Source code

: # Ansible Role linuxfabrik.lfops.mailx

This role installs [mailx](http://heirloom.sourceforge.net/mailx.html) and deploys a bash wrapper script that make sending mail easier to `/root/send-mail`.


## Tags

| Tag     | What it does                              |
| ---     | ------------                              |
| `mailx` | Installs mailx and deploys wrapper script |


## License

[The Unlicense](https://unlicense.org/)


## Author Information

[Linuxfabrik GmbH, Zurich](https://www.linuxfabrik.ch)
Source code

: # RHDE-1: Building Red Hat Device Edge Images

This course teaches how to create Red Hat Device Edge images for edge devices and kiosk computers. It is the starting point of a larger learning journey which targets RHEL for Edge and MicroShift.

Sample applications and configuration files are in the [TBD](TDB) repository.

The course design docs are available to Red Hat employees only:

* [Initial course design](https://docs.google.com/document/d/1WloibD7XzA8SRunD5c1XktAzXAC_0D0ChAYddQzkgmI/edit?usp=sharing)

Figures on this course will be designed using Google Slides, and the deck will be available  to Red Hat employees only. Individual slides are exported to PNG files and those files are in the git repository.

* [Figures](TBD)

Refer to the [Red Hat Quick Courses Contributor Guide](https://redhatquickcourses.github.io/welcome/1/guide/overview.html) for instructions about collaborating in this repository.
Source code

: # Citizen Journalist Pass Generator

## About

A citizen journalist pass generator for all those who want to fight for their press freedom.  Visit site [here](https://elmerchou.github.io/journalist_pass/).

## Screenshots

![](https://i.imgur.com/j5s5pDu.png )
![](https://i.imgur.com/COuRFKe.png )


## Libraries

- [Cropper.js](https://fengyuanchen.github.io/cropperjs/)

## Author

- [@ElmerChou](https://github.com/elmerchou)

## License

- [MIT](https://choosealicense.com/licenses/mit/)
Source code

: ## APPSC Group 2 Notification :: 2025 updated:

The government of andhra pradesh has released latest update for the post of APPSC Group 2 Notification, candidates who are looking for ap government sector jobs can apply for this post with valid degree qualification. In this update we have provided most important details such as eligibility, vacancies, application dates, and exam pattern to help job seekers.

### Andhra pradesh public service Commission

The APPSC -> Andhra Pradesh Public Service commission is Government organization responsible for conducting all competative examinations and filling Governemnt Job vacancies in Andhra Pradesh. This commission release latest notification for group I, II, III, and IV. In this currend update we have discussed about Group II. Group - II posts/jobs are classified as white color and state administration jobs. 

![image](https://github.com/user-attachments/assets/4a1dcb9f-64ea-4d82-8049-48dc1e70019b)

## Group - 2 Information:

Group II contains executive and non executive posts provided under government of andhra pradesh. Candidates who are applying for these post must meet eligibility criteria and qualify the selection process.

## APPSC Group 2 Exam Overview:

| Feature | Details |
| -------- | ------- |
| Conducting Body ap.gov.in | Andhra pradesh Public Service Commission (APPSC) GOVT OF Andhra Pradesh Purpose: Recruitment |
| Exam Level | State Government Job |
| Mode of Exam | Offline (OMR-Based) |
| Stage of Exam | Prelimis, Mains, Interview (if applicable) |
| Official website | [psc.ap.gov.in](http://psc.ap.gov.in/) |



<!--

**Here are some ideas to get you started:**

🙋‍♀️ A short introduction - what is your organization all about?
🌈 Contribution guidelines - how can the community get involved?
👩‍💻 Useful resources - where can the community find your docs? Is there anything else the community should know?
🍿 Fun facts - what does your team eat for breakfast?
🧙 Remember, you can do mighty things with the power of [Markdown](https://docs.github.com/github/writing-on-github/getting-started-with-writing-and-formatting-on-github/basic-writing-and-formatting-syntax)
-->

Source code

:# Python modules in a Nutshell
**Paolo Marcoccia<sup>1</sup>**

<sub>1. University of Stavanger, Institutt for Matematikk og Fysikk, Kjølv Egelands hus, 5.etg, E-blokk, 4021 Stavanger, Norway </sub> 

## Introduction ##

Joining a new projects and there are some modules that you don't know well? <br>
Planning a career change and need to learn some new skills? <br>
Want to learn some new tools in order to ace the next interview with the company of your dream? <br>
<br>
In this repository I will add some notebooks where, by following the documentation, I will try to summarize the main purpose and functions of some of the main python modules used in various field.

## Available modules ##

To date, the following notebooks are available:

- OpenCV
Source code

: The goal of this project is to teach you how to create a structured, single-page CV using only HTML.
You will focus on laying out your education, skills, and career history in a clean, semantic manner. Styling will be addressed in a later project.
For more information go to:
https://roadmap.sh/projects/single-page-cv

__________

• [Work task]:
Retype, exactly and in full, the lines above from the one containing "Notification :: 2025" through the one containing "### Andhra pradesh public service Commission".

• [Written response]:
: ## APPSC Group 2 Notification :: 2025 updated:

The government of andhra pradesh has released latest update for the post of APPSC Group 2 Notification, candidates who are looking for ap government sector jobs can apply for this post with valid degree qualification. In this update we have provided most important details such as eligibility, vacancies, application dates, and exam pattern to help job seekers.

### Andhra pradesh public service Commission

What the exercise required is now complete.